Article V provides that “The Congress . . . on the Application of the Legislatures of two thirds of the several states, shall call a Convention for proposing Amendments. . . .” This Section 3.9 and its subsections discuss what it means for Congress to “call” a convention, the content of a call, the powers Congress enjoys as incidental to calling, and when Congress must issue a call.
The courts tell us that the terms of Article V are defined by historical usage.1) That usage enables us to determine what it means for Congress to “call” a convention of the states.2)
Between 1689 and Independence in 1776, American colonies met in convention twenty times. From 1776 through 1787, the newly independent states met in convention eleven times, including general conventions3) in Philadelphia in 1780 and 1787. Precipitating each gathering was an invitation to meet. Some invitations were issued by the Continental Congress or by prior conventions, but most came from individual states seeking to meet with other states. For example, the Constitutional Convention was not, as commonly believed, the product of a congressional resolution, but the result of invitations extended in November 1786 by Virginia and New Jersey.4)
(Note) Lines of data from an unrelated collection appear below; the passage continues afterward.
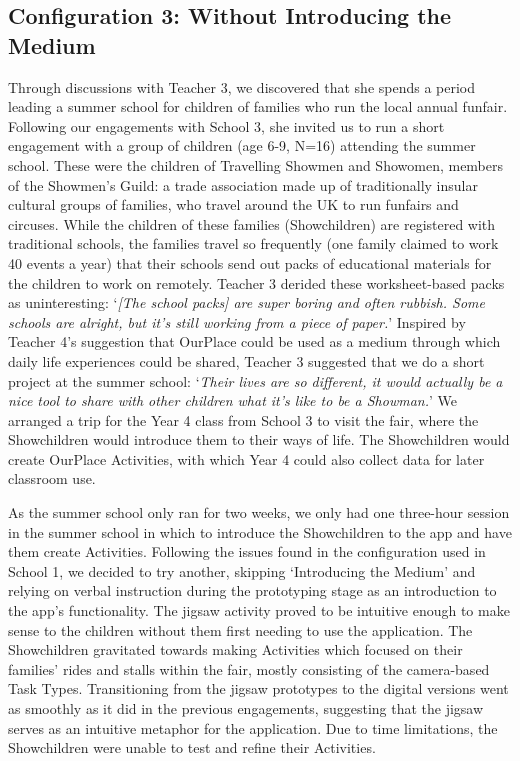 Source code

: \documentclass[,hyphens]{sigchi}
\begin{document}
\subsection{Configuration 3: Without Introducing the Medium}
Through discussions with Teacher 3, we discovered that she spends a period leading a summer school for children of families who run the local annual funfair. Following our engagements with School 3, she invited us to run a short engagement with a group of children (age 6-9, N=16) attending the summer school. These were the children of Travelling Showmen and Showomen, members of the Showmen's Guild: a trade association made up of traditionally insular cultural groups of families, who travel around the UK to run funfairs and circuses. While the children of these families (Showchildren) are registered with traditional schools, the families travel so frequently (one family claimed to work 40 events a year) that their schools send out packs of educational materials for the children to work on remotely. Teacher 3 derided these worksheet-based packs as uninteresting: `\textit{[The school packs] are super boring and often rubbish. Some schools are alright, but it's still working from a piece of paper.}' Inspired by Teacher 4's suggestion that OurPlace could be used as a medium through which daily life experiences could be shared, Teacher 3 suggested that we do a short project at the summer school: `\textit{Their lives are so different, it would actually be a nice tool to share with other children what it's like to be a Showman.}' We arranged a trip for the Year 4 class from School 3 to visit the fair, where the Showchildren would introduce them to their ways of life. The Showchildren would create OurPlace Activities, with which Year 4 could also collect data for later classroom use.

As the summer school only ran for two weeks, we only had one three-hour session in the summer school in which to introduce the Showchildren to the app and have them create Activities. Following the issues found in the configuration used in School 1, we decided to try another, skipping `Introducing the Medium' and relying on verbal instruction during the prototyping stage as an introduction to the app's functionality. The jigsaw activity proved to be intuitive enough to make sense to the children without them first needing to use the application. The Showchildren gravitated towards making Activities which focused on their families' rides and stalls within the fair, mostly consisting of the camera-based Task Types. Transitioning from the jigsaw prototypes to the digital versions went as smoothly as it did in the previous engagements, suggesting that the jigsaw serves as an intuitive metaphor for the application. Due to time limitations, the Showchildren were unable to test and refine their Activities.
\end{document}
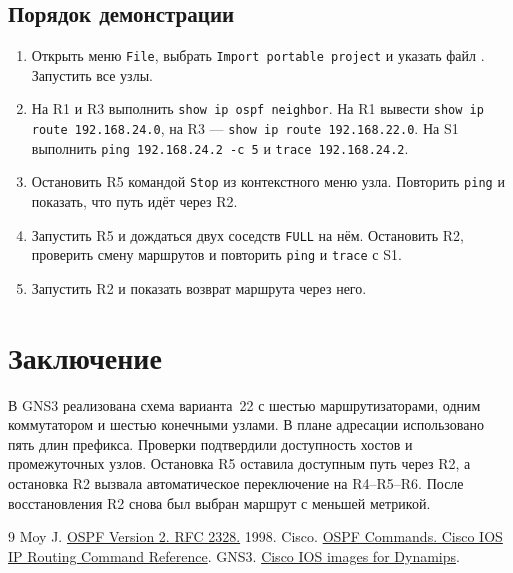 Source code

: \documentclass[a4paper,14pt]{extarticle}
\begin{document}
\clearpage
\subsection{Порядок демонстрации}

\begin{enumerate}
  \item Открыть меню \texttt{File}, выбрать \texttt{Import portable project}
    и указать файл . Запустить все узлы.
  \item На R1 и R3 выполнить \texttt{show ip ospf neighbor}. На R1
    вывести \texttt{show ip route 192.168.24.0}, на R3 ---
    \texttt{show ip route 192.168.22.0}. На S1 выполнить
    \texttt{ping 192.168.24.2 -c 5} и \texttt{trace 192.168.24.2}.
  \item Остановить R5 командой \texttt{Stop} из контекстного меню
    узла. Повторить \texttt{ping} и показать, что путь идёт через R2.
  \item Запустить R5 и дождаться двух соседств \texttt{FULL} на нём.
    Остановить R2, проверить смену маршрутов и повторить \texttt{ping}
    и \texttt{trace} с S1.
  \item Запустить R2 и показать возврат маршрута через него.
\end{enumerate}

\section{Заключение}

В GNS3 реализована схема варианта~22 с шестью маршрутизаторами,
одним коммутатором и шестью конечными узлами. В плане адресации
использовано пять длин префикса. Проверки подтвердили доступность
хостов и промежуточных узлов. Остановка R5 оставила доступным путь
через R2, а остановка R2 вызвала автоматическое переключение на
R4--R5--R6. После восстановления R2 снова был выбран
маршрут с меньшей метрикой.

{}
{\singlespacing\small
\begin{thebibliography}{9}
  \setlength{\itemsep}{0.25em}
    Moy J. \href{https://www.rfc-editor.org/rfc/rfc2328}{OSPF Version 2. RFC 2328.} 1998.
    Cisco. \href{https://www.cisco.com/c/en/us/td/docs/ios-xml/ios/iproute_ospf/command/iro-cr-book/ospf-a1.html}{OSPF Commands. Cisco IOS IP Routing Command Reference}.
    GNS3. \href{https://docs.gns3.com/docs/emulators/cisco-ios-images-for-dynamips}{Cisco IOS images for Dynamips}.
\end{thebibliography}
}
\end{document}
The usual word for such an invitation was “call,” although sometimes the word “application” served the same purpose. In 1785, however, Massachusetts unsuccessfully asked Congress to issue a call, and it referred to its own request as an “application.”5) As noted earlier, in framing Article V the drafters resolved issues that prior practice left unclear,6) and in this instance they adopted the terminology and procedure employed in 1785 by Massachusetts. Thus, the triggering petitions were to be “applications,” the invitation was to be the “call,” the submission of applications from two thirds of the states would render the call mandatory, and the calling entity was to be Congress.